Eventually, the elaborate (I’m not complaining) cut-scenes subside and you are able to actually control Jen, and even switch to her gargoyle companion named Scree on the fly. As you move Jen around, Scree will obediently follow her, and vice versa. The ability to control two separate characters hints at co-op entertainment found in games like Munch’s Oddysee, Resident Evil 0, and Lost Vikings. But in Primal, this function serves only to make things more complicated, since progression usually relies more on individual abilities than it does creating something that is greater than the sum of its parts through creative teamwork. And to make matters worse, their unique abilities aren’t all that great. Jen can transform into demon form and fight bad guys via a clumsy trigger-based combat system while Scree is able to turn into an immobile yet invincible stone gargoyle and scale certain walls. It’s like Blood Omen 2 in high heels, or Ico minus the creative gameplay.
I must admit though, the game has a certain rhythm to it. You can bring up a detailed map at any time and receive pertinent info from Scree by hitting the triangle button, so running around not knowing what to do or where to go next is rarely a problem, which is nice when you just want to trigger the next cut-scene and enjoy the story. Multiple teleportation devices are strewn throughout the world of Primal too, though backtracking is sometimes annoyingly necessary. But the interesting dialogue that occurs between Jen and Scree, and the fairly frequent cut-scenes that the player is awarded with for having the patience to trudge through the game’s predictable puzzles, does give the game some semblance of flow and cohesiveness when taken as an overall experience.

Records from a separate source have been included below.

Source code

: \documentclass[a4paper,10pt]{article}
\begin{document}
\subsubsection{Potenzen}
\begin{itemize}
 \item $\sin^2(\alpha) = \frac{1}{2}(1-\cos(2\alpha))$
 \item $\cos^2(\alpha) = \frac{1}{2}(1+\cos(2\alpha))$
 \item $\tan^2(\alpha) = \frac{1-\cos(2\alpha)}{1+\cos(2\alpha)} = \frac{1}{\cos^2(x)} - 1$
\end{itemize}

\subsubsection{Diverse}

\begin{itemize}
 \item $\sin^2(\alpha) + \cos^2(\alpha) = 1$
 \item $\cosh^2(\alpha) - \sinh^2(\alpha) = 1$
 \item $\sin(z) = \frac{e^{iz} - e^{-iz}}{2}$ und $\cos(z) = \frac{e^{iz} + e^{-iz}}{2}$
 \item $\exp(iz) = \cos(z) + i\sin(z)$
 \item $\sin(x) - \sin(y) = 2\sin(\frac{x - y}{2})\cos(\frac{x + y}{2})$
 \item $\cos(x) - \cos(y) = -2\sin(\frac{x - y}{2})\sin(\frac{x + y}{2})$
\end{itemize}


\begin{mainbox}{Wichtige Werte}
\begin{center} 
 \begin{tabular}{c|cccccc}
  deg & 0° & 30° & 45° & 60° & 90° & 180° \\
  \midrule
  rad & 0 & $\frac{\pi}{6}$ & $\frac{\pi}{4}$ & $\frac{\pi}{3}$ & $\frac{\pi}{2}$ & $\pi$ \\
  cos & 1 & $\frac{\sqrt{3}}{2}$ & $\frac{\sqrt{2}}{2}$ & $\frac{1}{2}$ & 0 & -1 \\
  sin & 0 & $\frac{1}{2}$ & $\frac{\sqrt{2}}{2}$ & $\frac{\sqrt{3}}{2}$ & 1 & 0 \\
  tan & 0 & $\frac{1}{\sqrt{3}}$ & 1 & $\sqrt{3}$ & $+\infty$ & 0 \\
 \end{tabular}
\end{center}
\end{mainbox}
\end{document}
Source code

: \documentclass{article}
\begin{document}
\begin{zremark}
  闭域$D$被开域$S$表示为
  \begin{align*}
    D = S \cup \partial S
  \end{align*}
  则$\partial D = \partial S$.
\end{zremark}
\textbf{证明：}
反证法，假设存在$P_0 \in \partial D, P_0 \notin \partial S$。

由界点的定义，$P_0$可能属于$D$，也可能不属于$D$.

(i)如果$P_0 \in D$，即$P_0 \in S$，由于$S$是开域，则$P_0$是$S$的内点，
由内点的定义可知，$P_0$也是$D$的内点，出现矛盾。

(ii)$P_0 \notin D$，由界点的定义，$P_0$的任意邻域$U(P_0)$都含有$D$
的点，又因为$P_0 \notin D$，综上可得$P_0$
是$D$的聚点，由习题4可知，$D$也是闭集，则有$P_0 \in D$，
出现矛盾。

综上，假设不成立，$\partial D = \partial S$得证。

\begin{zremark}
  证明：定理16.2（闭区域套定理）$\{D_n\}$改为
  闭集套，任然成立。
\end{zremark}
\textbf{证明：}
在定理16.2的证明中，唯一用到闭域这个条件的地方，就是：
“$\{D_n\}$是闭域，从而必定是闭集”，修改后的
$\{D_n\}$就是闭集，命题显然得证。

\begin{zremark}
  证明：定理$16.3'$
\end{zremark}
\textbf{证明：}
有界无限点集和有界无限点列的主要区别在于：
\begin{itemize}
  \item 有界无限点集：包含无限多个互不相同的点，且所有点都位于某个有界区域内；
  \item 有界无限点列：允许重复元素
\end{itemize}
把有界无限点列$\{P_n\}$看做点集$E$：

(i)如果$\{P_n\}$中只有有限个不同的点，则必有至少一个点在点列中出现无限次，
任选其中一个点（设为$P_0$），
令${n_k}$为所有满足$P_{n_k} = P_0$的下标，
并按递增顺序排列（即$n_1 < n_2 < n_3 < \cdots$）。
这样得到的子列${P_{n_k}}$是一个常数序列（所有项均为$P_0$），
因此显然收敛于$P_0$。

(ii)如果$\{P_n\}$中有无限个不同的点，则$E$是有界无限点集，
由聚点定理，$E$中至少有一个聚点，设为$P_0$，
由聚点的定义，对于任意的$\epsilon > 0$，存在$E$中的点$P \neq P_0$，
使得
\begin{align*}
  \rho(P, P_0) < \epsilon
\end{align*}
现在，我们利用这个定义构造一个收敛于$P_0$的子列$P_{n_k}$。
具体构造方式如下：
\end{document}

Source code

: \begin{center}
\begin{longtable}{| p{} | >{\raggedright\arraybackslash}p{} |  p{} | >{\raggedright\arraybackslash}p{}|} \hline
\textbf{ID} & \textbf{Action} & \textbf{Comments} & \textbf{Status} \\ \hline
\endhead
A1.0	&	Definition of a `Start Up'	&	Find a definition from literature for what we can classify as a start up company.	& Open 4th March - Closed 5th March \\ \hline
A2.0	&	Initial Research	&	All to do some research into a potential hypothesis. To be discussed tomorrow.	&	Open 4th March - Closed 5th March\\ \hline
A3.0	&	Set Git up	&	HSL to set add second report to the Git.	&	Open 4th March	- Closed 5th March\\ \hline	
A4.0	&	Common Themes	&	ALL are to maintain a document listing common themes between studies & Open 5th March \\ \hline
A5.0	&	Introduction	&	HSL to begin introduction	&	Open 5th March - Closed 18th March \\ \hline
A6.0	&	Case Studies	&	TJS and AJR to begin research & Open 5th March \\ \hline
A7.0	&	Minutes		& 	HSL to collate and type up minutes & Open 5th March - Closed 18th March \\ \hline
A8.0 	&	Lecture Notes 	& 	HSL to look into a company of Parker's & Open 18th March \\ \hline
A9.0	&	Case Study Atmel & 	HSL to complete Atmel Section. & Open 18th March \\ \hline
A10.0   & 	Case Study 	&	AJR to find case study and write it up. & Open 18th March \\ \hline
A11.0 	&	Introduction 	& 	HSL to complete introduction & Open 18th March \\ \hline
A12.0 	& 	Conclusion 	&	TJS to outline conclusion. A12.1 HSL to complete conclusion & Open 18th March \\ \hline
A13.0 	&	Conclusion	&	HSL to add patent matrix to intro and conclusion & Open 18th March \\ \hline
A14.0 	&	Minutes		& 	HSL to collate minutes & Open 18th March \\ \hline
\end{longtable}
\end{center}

In true Hollywood spirit, almost nothing in Primal occurs unless it’s pre-scripted. Jen will automatically jump in certain areas, climb up to a higher platform assuming you position her in the right location, etc. The only time you can punch and kick is when there is an enemy in front of you (nothing happens when you hit the attack button otherwise). The only skill a player needs to progress in Primal is a keen understanding of videogame dead-giveaways, like noticing a crack in an otherwise consistent wall or an out of place lever. You can’t even die if you want to since the characters simply refuse to fall off cliffs. But what the game lacks in interactivity, it partially makes up for in cinematic presentation.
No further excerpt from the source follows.